Hepatic glycogenolysis and hypometabolism induced by chemogenetic stimulation of C1 neurons.

Autor: Abe C; Department of Physiology, Gifu University Graduate School of Medicine, Gifu, Japan.; Preemptive Food Research Center (PFRC), Gifu University Institute for Advanced Study, Gifu, Japan., Katayama C; Department of Physiology, Gifu University Graduate School of Medicine, Gifu, Japan., Bazek M; Department of Physiology, Gifu University Graduate School of Medicine, Gifu, Japan., Ohbayashi K; Laboratory of Animal Science, Graduate School of Life and Environmental Sciences, Kyoto Prefectural University, Kyoto, Japan., Horii K; Department of Physiology, Gifu University Graduate School of Medicine, Gifu, Japan., Tanida M; Department of Physiology II, Kanazawa Medical University, Ishikawa, Japan., Nin F; Department of Physiology, Gifu University Graduate School of Medicine, Gifu, Japan., Iwasaki Y; Laboratory of Animal Science, Graduate School of Life and Environmental Sciences, Kyoto Prefectural University, Kyoto, Japan.
Jazyk: angličtina
Zdroj: The Journal of physiology [J Physiol] 2023 Jun; Vol. 601 (12), pp. 2293-2306. Date of Electronic Publication: 2023 May 11.
DOI: 10.1113/JP284319
Abstrakt: The precise regulation of blood glucose levels is indispensable for maintaining physiological functions.

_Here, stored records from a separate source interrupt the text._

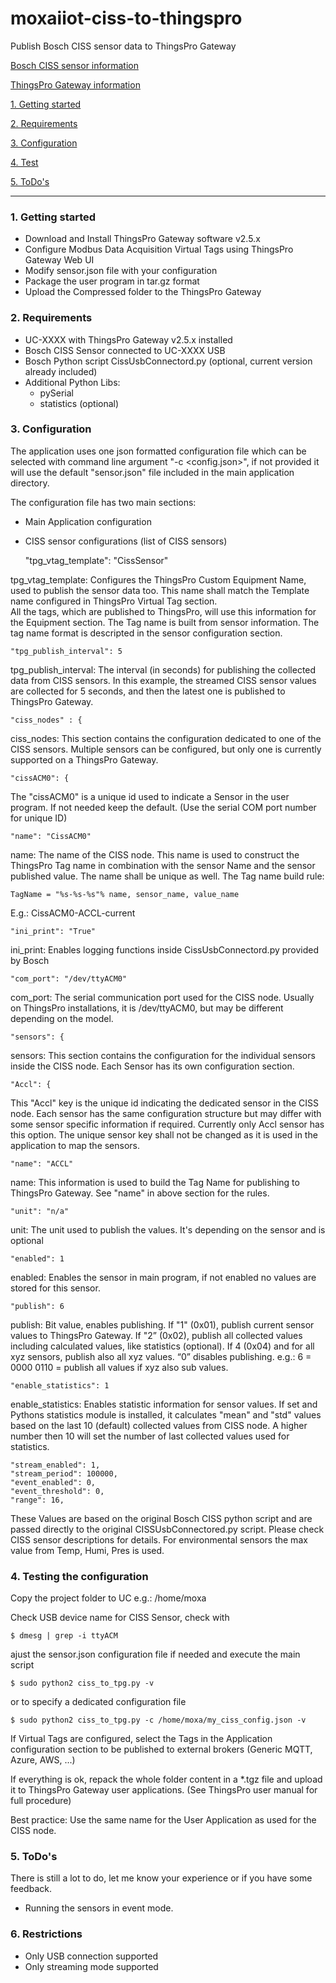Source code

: # moxaiiot-ciss-to-thingspro
Publish Bosch CISS sensor data to ThingsPro Gateway

[Bosch CISS sensor information](https://www.bosch-connectivity.com/de/produkte/industrie-4-0/connected-industrial-sensor-solution/downloads/)

[ThingsPro Gateway information](https://www.moxa.com/en/products/industrial-computing/system-software/thingspro-2)

[1. Getting started](#getting-started)

[2. Requirements](#requirements)

[3. Configuration](#configuration)

[4. Test](#test)

[5. ToDo's](#todos)

*******************************************************************************
<a name="getting-started"></a>
### 1. Getting started 

* Download and Install ThingsPro Gateway software v2.5.x
* Configure Modbus Data Acquisition Virtual Tags using ThingsPro Gateway Web UI
* Modify sensor.json file with your configuration
* Package the user program in tar.gz format
* Upload the Compressed folder to the ThingsPro Gateway

<a name="requirements"></a>
### 2. Requirements
* UC-XXXX with ThingsPro Gateway v2.5.x installed
* Bosch CISS Sensor connected to UC-XXXX USB
* Bosch Python script CissUsbConnectord.py (optional, current version already included)
* Additional Python Libs:
	- pySerial 
	- statistics (optional)

<a name="configuration"></a>
### 3. Configuration

The application uses one json formatted configuration file which can be selected with command line argument "-c <config.json>", if not provided it will use the default "sensor.json" file included in the main application directory. 

The configuration file has two main sections:
* Main Application configuration
* CISS sensor configurations (list of CISS sensors)

	"tpg_vtag_template": "CissSensor"
	
tpg_vtag_template: Configures the ThingsPro Custom Equipment Name, used to publish the sensor data too. This name shall match the Template name configured in ThingsPro Virtual Tag section.	
All the tags, which are published to ThingsPro, will use this information for the Equipment section.
The Tag name is built from sensor information. The tag name format is descripted in the sensor configuration section.
	
	"tpg_publish_interval": 5
	
tpg_publish_interval: The interval (in seconds) for publishing the collected data from CISS sensors. 
In this example, the streamed CISS sensor values are collected for 5 seconds, and then the latest one is published to ThingsPro Gateway.

	"ciss_nodes" : {
	
ciss_nodes: This section contains the configuration dedicated to one of the CISS sensors.
Multiple sensors can be configured, but only one is currently supported on a ThingsPro Gateway.

	"cissACM0": {
	
The "cissACM0" is a unique id used to indicate a Sensor in the user program. If not needed keep the default. (Use the serial COM port number for unique ID)

	"name": "CissACM0"
	
name: The name of the CISS node. This name is used to construct the ThingsPro Tag name in combination with the sensor Name and the sensor published value. The name shall be unique as well.
The Tag name build rule:

	TagName = "%s-%s-%s"% name, sensor_name, value_name
	
E.g.: CissACM0-ACCL-current

	"ini_print": "True"
	
ini_print: Enables logging functions inside CissUsbConnectord.py provided by Bosch
 
	"com_port": "/dev/ttyACM0"
	
com_port: The serial communication port used for the CISS node. Usually on ThingsPro installations, it is /dev/ttyACM0, but may be different depending on the model. 
			
	"sensors": {
	
sensors: This section contains the configuration for the individual sensors inside the CISS node. 
Each Sensor has its own configuration section.

	"Accl": {
	
This "Accl" key is the unique id indicating the dedicated sensor in the CISS node. Each sensor has the same configuration structure but may differ with some sensor specific information if required. Currently only Accl sensor has this option. The unique sensor key shall not be changed as it is used in the application to map the sensors.

	"name": "ACCL"
	
name: This information is used to build the Tag Name for publishing to ThingsPro Gateway. See "name" in above section for the rules.

	"unit": "n/a"
	
unit: The unit used to publish the values. It's depending on the sensor and is optional

	"enabled": 1
	
enabled: Enables the sensor in main program, if not enabled no values are stored for this sensor.

	"publish": 6
	
publish: Bit value, enables publishing. If "1" (0x01), publish current sensor values to ThingsPro Gateway. If "2” (0x02), publish all collected values including calculated values, like statistics (optional). If 4 (0x04) and for all xyz sensors, publish also all xyz values.  “0” disables publishing. 
e.g.: 6 = 0000 0110 = publish all values if xyz also sub values.

	"enable_statistics": 1
	
enable_statistics: Enables statistic information for sensor values. If set and Pythons statistics module is installed, it calculates "mean" and "std" values based on the last 10 (default) collected values from CISS node. A higher number then 10 will set the number of last collected values used for statistics.
	
	"stream_enabled": 1,
	"stream_period": 100000,
	"event_enabled": 0,
	"event_threshold": 0,
	"range": 16,
	
These Values are based on the original Bosch CISS python script and are passed directly to the original CISSUsbConnectored.py script. Please check CISS sensor descriptions for details.
For environmental sensors the max value from Temp, Humi, Pres is used.

<a name="test"></a>
### 4. Testing the configuration

Copy the project folder to UC e.g.: /home/moxa

Check USB device name for CISS Sensor, check with 

	$ dmesg | grep -i ttyACM

ajust the sensor.json configuration file if needed and execute the main script

	$ sudo python2 ciss_to_tpg.py -v

or to specify a dedicated configuration file

	$ sudo python2 ciss_to_tpg.py -c /home/moxa/my_ciss_config.json -v

If Virtual Tags are configured, select the Tags in the Application configuration section to be published to external brokers (Generic MQTT, Azure, AWS, ...) 

If everything is ok, repack the whole folder content in a *.tgz file and upload it to ThingsPro Gateway user applications. (See ThingsPro user manual for full procedure)

Best practice: Use the same name for the User Application as used for the CISS node.

<a name="todos"></a>
### 5. ToDo's 

There is still a lot to do, let me know your experience or if you have some feedback.
* Running the sensors in event mode.

<a name="restrictions"></a>
### 6. Restrictions
* Only USB connection supported
* Only streaming mode supported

C1 neurons determine the outflow of the autonomic nervous and endocrine systems to maintain blood glucose levels in the body. In contrast, activation of C1 neurons induces a decrease in activity, suggesting that hypoactivity also participates in maintaining blood glucose levels. To examine this, we evaluated both glycogenolysis and hypometabolism induced by the selective activation of C1 neurons. We used Dbh Cre/0 mice expressing receptors for chemogenetic tools in C1 neurons, resulting from microinjection of the viral vector. C1 neurons were activated by intraperitoneal injection of clozapine N-oxide (CNO). The chemogenetic activation of C1 neurons significantly decreased body temperature, oxygen consumption and carbon dioxide production. On the other hand, blood glucose levels were increased by activation of C1 neurons 2 h after CNO administration, even in the fasting state. In this situation, an increase in glucagon and corticosterone levels was observed, while hepatic glycogen content decreased significantly. Plasma insulin levels were not changed by the activation of C1 neurons despite the increase in blood glucose level. Furthermore, adrenal sympathetic nerve activity was significantly increased by the activation of C1 neurons, and plasma catecholamine levels increased significantly. In conclusion, the selective activation of C1 neurons using chemogenetic tools induced an increase in blood glucose levels, probably as a result of hepatic glycogenolysis and hypometabolism. KEY POINTS: Chemogenetic activation of C1 neurons in medulla oblongata decreased body temperature. Oxygen consumption and carbon dioxide production were decreased by chemogenetic activation of C1 neurons in medulla oblongata. Blood glucose levels were increased by chemogenetic activation of C1 neurons in medulla oblongata. Chemogenetic activation of C1 neurons in medulla oblongata increased glucagon, corticosterone and catecholamine levels in plasma. An increase in blood glucose levels by activation of C1 neurons occurred due to the combined effect of hepatic glycogenolysis and hypometabolism.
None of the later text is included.